# Required action:
Extract exactly the lines from the top of the records through the line containing "Consequently, $f(2) = A$.", and keep pictures out of the copy.

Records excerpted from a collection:
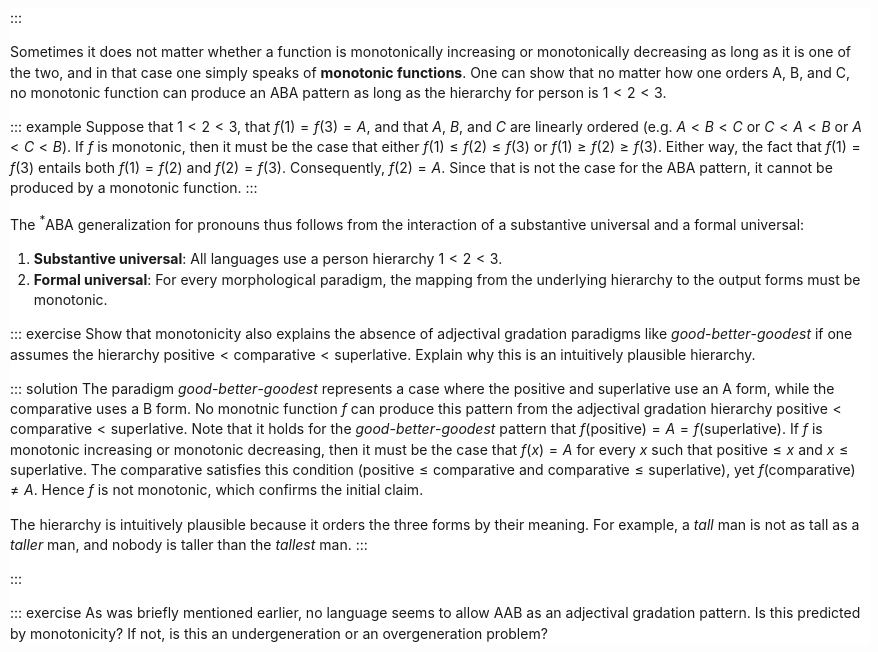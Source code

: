 :::

Sometimes it does not matter whether a function is monotonically increasing or monotonically decreasing as long as it is one of the two, and in that case one simply speaks of **monotonic functions**.
One can show that no matter how one orders A, B, and C, no monotonic function can produce an ABA pattern as long as the hierarchy for person is $1 < 2 < 3$.

::: example
Suppose that $1 < 2 < 3$, that $f(1) = f(3) = A$, and that $A$, $B$, and $C$ are linearly ordered (e.g. $A < B < C$ or $C < A < B$ or $A < C < B$).
If $f$ is monotonic, then it must be the case that either $f(1) \leq f(2) \leq f(3)$ or $f(1) \geq f(2) \geq f(3)$.
Either way, the fact that $f(1) = f(3)$ entails both $f(1) = f(2)$ and $f(2) = f(3)$.
Consequently, $f(2) = A$.
Since that is not the case for the ABA pattern, it cannot be produced by a monotonic function.
:::

The $^*$ABA generalization for pronouns thus follows from the interaction of a substantive universal and a formal universal:

1. **Substantive universal**: All languages use a person hierarchy $1 < 2 < 3$.
1. **Formal universal**: For every morphological paradigm, the mapping from the underlying hierarchy to the output forms must be monotonic.

::: exercise
Show that monotonicity also explains the absence of adjectival gradation paradigms like
*good*-*better*-*goodest*
if one assumes the hierarchy $\text{positive} < \text{comparative} < \text{superlative}$.
Explain why this is an intuitively plausible hierarchy.

::: solution
The paradigm *good*-*better*-*goodest* represents a case where the positive and superlative use an A form, while the comparative uses a B form.
No monotnic function $f$ can produce this pattern from the adjectival gradation hierarchy $\text{positive} < \text{comparative} < \text{superlative}$.
Note that it holds for the *good*-*better*-*goodest* pattern that $f(\text{positive}) = A = f(\text{superlative})$.
If $f$ is monotonic increasing or monotonic decreasing, then it must be the case that $f(x) = A$ for every $x$ such that $\text{positive} \leq x$ and $x \leq \text{superlative}$.
The comparative satisfies this condition ($\text{positive} \leq \text{comparative}$ and $\text{comparative} \leq \text{superlative}$), yet $f(\text{comparative}) \neq A$.
Hence $f$ is not monotonic, which confirms the initial claim.

The hierarchy is intuitively plausible because it orders the three forms by their meaning.
For example, a *tall* man is not as tall as a *taller* man, and nobody is taller than the *tallest* man.
:::

:::

::: exercise
As was briefly mentioned earlier, no language seems to allow AAB as an adjectival gradation pattern.
Is this predicted by monotonicity?
If not, is this an undergeneration or an overgeneration problem?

# Task result:
Source code

: :::

Sometimes it does not matter whether a function is monotonically increasing or monotonically decreasing as long as it is one of the two, and in that case one simply speaks of **monotonic functions**.
One can show that no matter how one orders A, B, and C, no monotonic function can produce an ABA pattern as long as the hierarchy for person is $1 < 2 < 3$.

::: example
Suppose that $1 < 2 < 3$, that $f(1) = f(3) = A$, and that $A$, $B$, and $C$ are linearly ordered (e.g. $A < B < C$ or $C < A < B$ or $A < C < B$).
If $f$ is monotonic, then it must be the case that either $f(1) \leq f(2) \leq f(3)$ or $f(1) \geq f(2) \geq f(3)$.
Either way, the fact that $f(1) = f(3)$ entails both $f(1) = f(2)$ and $f(2) = f(3)$.
Consequently, $f(2) = A$.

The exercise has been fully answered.